• **Record set**
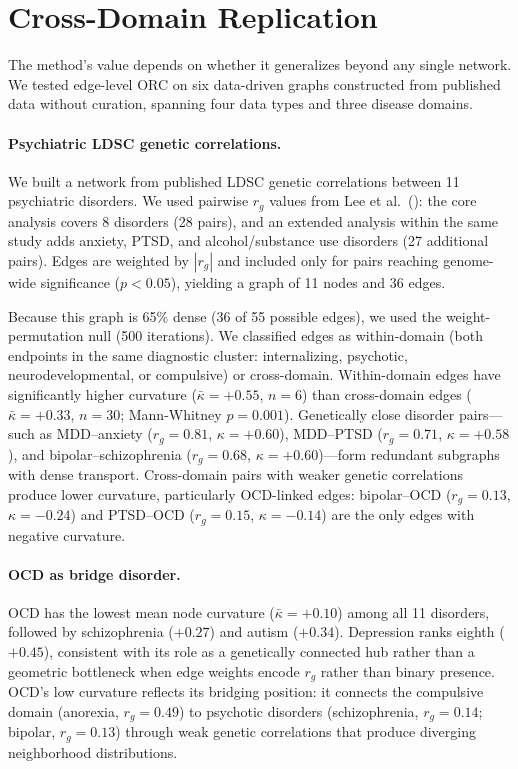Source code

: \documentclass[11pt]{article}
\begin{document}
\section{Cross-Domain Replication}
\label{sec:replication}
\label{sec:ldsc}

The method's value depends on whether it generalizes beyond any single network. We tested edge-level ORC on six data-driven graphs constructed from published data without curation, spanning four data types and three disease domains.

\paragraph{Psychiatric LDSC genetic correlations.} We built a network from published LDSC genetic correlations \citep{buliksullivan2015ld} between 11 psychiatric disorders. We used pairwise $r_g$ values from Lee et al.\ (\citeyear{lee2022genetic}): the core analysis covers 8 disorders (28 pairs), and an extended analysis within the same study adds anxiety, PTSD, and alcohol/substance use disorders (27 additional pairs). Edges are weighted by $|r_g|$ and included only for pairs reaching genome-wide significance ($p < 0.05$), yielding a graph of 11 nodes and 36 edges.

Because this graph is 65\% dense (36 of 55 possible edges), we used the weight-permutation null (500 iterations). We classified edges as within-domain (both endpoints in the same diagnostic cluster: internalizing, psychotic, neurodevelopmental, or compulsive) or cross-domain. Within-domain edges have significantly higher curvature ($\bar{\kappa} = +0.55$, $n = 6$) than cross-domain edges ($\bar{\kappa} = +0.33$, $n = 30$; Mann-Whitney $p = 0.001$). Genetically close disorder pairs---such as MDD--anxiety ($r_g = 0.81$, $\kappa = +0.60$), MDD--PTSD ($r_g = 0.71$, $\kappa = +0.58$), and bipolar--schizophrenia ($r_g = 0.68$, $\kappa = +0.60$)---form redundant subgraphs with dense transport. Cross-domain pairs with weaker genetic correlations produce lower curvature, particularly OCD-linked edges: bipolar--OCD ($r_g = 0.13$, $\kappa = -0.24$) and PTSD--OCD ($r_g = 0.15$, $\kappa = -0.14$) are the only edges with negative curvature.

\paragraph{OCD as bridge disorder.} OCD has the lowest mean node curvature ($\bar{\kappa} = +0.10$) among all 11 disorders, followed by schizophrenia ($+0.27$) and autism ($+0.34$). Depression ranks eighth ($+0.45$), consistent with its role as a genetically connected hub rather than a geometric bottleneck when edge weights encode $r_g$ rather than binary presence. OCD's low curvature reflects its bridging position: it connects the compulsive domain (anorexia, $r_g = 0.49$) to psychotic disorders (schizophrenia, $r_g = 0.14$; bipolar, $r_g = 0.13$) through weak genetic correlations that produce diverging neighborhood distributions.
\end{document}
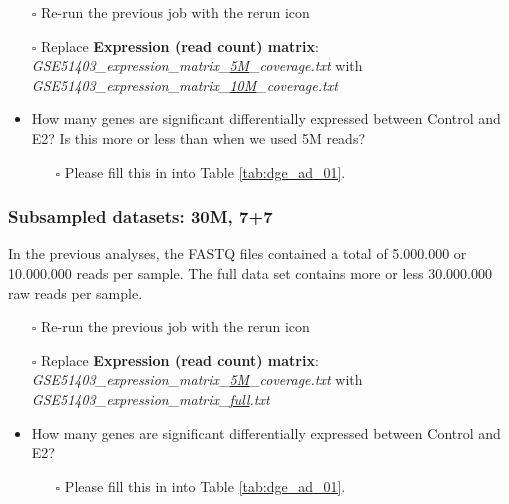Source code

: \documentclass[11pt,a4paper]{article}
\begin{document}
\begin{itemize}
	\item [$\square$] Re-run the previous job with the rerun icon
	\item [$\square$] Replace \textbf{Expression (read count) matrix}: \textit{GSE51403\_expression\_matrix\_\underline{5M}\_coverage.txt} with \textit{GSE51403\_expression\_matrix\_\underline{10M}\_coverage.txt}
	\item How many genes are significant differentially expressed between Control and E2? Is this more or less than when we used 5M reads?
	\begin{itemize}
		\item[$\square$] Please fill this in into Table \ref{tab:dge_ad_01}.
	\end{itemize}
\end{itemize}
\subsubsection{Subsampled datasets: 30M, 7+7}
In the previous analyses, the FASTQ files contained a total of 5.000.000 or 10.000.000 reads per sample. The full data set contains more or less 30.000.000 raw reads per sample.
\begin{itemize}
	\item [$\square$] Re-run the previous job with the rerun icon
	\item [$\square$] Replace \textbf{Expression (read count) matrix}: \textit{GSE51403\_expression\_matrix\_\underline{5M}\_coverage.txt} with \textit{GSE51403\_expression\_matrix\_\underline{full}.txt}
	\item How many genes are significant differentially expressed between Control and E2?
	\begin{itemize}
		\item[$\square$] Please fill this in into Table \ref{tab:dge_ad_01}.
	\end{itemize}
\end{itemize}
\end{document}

• **Your task**
Output all of the data above exactly; no pictures should appear.

• **Solution for this problem**
Source code

: \documentclass[11pt]{article}
\begin{document}
\section{Cross-Domain Replication}
\label{sec:replication}
\label{sec:ldsc}

The method's value depends on whether it generalizes beyond any single network. We tested edge-level ORC on six data-driven graphs constructed from published data without curation, spanning four data types and three disease domains.

\paragraph{Psychiatric LDSC genetic correlations.} We built a network from published LDSC genetic correlations \citep{buliksullivan2015ld} between 11 psychiatric disorders. We used pairwise $r_g$ values from Lee et al.\ (\citeyear{lee2022genetic}): the core analysis covers 8 disorders (28 pairs), and an extended analysis within the same study adds anxiety, PTSD, and alcohol/substance use disorders (27 additional pairs). Edges are weighted by $|r_g|$ and included only for pairs reaching genome-wide significance ($p < 0.05$), yielding a graph of 11 nodes and 36 edges.

Because this graph is 65\% dense (36 of 55 possible edges), we used the weight-permutation null (500 iterations). We classified edges as within-domain (both endpoints in the same diagnostic cluster: internalizing, psychotic, neurodevelopmental, or compulsive) or cross-domain. Within-domain edges have significantly higher curvature ($\bar{\kappa} = +0.55$, $n = 6$) than cross-domain edges ($\bar{\kappa} = +0.33$, $n = 30$; Mann-Whitney $p = 0.001$). Genetically close disorder pairs---such as MDD--anxiety ($r_g = 0.81$, $\kappa = +0.60$), MDD--PTSD ($r_g = 0.71$, $\kappa = +0.58$), and bipolar--schizophrenia ($r_g = 0.68$, $\kappa = +0.60$)---form redundant subgraphs with dense transport. Cross-domain pairs with weaker genetic correlations produce lower curvature, particularly OCD-linked edges: bipolar--OCD ($r_g = 0.13$, $\kappa = -0.24$) and PTSD--OCD ($r_g = 0.15$, $\kappa = -0.14$) are the only edges with negative curvature.

\paragraph{OCD as bridge disorder.} OCD has the lowest mean node curvature ($\bar{\kappa} = +0.10$) among all 11 disorders, followed by schizophrenia ($+0.27$) and autism ($+0.34$). Depression ranks eighth ($+0.45$), consistent with its role as a genetically connected hub rather than a geometric bottleneck when edge weights encode $r_g$ rather than binary presence. OCD's low curvature reflects its bridging position: it connects the compulsive domain (anorexia, $r_g = 0.49$) to psychotic disorders (schizophrenia, $r_g = 0.14$; bipolar, $r_g = 0.13$) through weak genetic correlations that produce diverging neighborhood distributions.
\end{document}
Source code

: \documentclass[11pt,a4paper]{article}
\begin{document}
\begin{itemize}
	\item [$\square$] Re-run the previous job with the rerun icon
	\item [$\square$] Replace \textbf{Expression (read count) matrix}: \textit{GSE51403\_expression\_matrix\_\underline{5M}\_coverage.txt} with \textit{GSE51403\_expression\_matrix\_\underline{10M}\_coverage.txt}
	\item How many genes are significant differentially expressed between Control and E2? Is this more or less than when we used 5M reads?
	\begin{itemize}
		\item[$\square$] Please fill this in into Table \ref{tab:dge_ad_01}.
	\end{itemize}
\end{itemize}
\subsubsection{Subsampled datasets: 30M, 7+7}
In the previous analyses, the FASTQ files contained a total of 5.000.000 or 10.000.000 reads per sample. The full data set contains more or less 30.000.000 raw reads per sample.
\begin{itemize}
	\item [$\square$] Re-run the previous job with the rerun icon
	\item [$\square$] Replace \textbf{Expression (read count) matrix}: \textit{GSE51403\_expression\_matrix\_\underline{5M}\_coverage.txt} with \textit{GSE51403\_expression\_matrix\_\underline{full}.txt}
	\item How many genes are significant differentially expressed between Control and E2?
	\begin{itemize}
		\item[$\square$] Please fill this in into Table \ref{tab:dge_ad_01}.
	\end{itemize}
\end{itemize}
\end{document}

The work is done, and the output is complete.